Sólo la estatua de Cantinflas se mantuvo de pie. Incluso a un kilómetro de la costa, en un recorrido por la zona de desastre, vimos un barco de Pemex encallado en las rocas. Los yates terminaron en la arena o metidos hasta en las calles. Aún hay una docena de desaparecidos que trabajaban en la Marina y que no se les volvió a ver después de la tormenta.
Vamos, hasta la ropa de Liverpool se llevaron. Había que ir a Chilpancingo para comprar víveres. Los moteles de paso allá se llenaron de gente del puerto y funcionarios de las dependencias públicas. Las noches eran tierra de nadie. La gente se encerraba los primeros días apenas caía el sol, atracaban su puerta y soltaban a los perros.
Es falso que el ejército decomisó la ayuda, al contrario, vimos decenas de convoyes militares que estaban en camino; desde los primeros días llevaban comida, agua, gasolina y plantas potabilizadoras.
El tercer ejército en el desastre eran los trabajadores de la Comisión Federal de Electricidad, sus camiones llevaban postes y transformadores nuevos para la ciudad, trabajaron las 24 horas del día tratando de restablecer la luz. Aunque los edificios se quedaron sin equipos para recibir la energía. La gente de Telcel también trató de recolocar sus torres.
Las palapas, sillas y mesas de Puerto Marqués se esfumaron. Las “bananas” y motos acuáticas terminaron en los techos. En los departamentos de lujo en Zona Diamante, todavía hubo rapiña la primera semana; la gente local se llevaba todo: colchones, sillas, cajas de seguridad, lavadoras, refrigeradores, ropa, chanclas.
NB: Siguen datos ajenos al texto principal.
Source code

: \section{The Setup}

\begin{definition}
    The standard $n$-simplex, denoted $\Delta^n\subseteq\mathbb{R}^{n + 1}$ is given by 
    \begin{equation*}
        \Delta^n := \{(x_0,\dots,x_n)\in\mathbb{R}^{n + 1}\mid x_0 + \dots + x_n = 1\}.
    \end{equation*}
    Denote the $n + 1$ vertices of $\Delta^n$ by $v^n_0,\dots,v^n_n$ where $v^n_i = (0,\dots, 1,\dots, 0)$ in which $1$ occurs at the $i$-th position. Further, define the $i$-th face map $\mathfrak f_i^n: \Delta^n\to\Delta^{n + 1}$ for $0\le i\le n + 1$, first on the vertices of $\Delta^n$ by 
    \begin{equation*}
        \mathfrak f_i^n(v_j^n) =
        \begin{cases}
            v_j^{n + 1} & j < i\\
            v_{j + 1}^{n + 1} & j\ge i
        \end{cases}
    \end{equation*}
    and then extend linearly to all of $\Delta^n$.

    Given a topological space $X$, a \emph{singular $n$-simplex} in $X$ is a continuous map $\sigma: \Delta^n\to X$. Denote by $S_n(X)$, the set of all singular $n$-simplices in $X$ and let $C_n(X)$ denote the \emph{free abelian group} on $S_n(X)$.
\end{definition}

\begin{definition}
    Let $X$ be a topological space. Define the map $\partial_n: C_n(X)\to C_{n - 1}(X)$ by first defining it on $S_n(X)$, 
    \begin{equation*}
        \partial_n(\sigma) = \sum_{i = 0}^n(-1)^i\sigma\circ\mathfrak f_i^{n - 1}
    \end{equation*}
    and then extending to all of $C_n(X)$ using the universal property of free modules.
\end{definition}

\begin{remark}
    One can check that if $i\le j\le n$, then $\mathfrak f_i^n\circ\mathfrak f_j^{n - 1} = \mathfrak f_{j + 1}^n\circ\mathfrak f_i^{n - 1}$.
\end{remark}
Algunos dueños arribaron con escoltas armados para ver qué había quedado de sus departamentos. No quedaba nada. A un año de este huracán, la mayoría de esos departamentos de lujo siguen destruidos o vacíos, todo parece estar en una especie de obra negra eterna, sólo han logrado tapiar las entradas.
¿Quién falló? Todos. La falta de preparación del municipio y el gobierno estatal fue evidente: no hay alertas públicas para huracanes en Acapulco, no hay refugios preestablecidos, no hay una cultura de prevención, no hay normas para los hoteleros ni las constructoras, no hay requisitos, casi nadie tiene seguro para desastres, nadie se los pide y al que construye nadie lo vigila.
Se privilegió lo “estético” frente a la seguridad. Lo de siempre, lo barato sale caro, y la corrupción se impone. En Acapulco hay casi un millón de habitantes y, hay que decirlo, la mitad vive en la miseria. Todo debería ser replanteado, la seguridad y el bienestar social.
Un año después, el turismo regresó a Acapulco. Claro, antes de que otro huracán –John– pusiera a prueba nuevamente al puerto. Los hoteles rehabilitados volvieron a llenarse, pero aún se miran las cicatrices.
Ahí sigue la mitad de los yates varados esperando la resolución de las aseguradoras; el famoso restaurante Barbarroja ya reabrió; las tres ranitas del ‘Señor Frogs’ que se habían robado reaparecieron, entre otros hechos insólitos. Otis nos enseñó mucho sobre la resiliencia de un pueblo, pero también desnudó sus vulnerabilidades.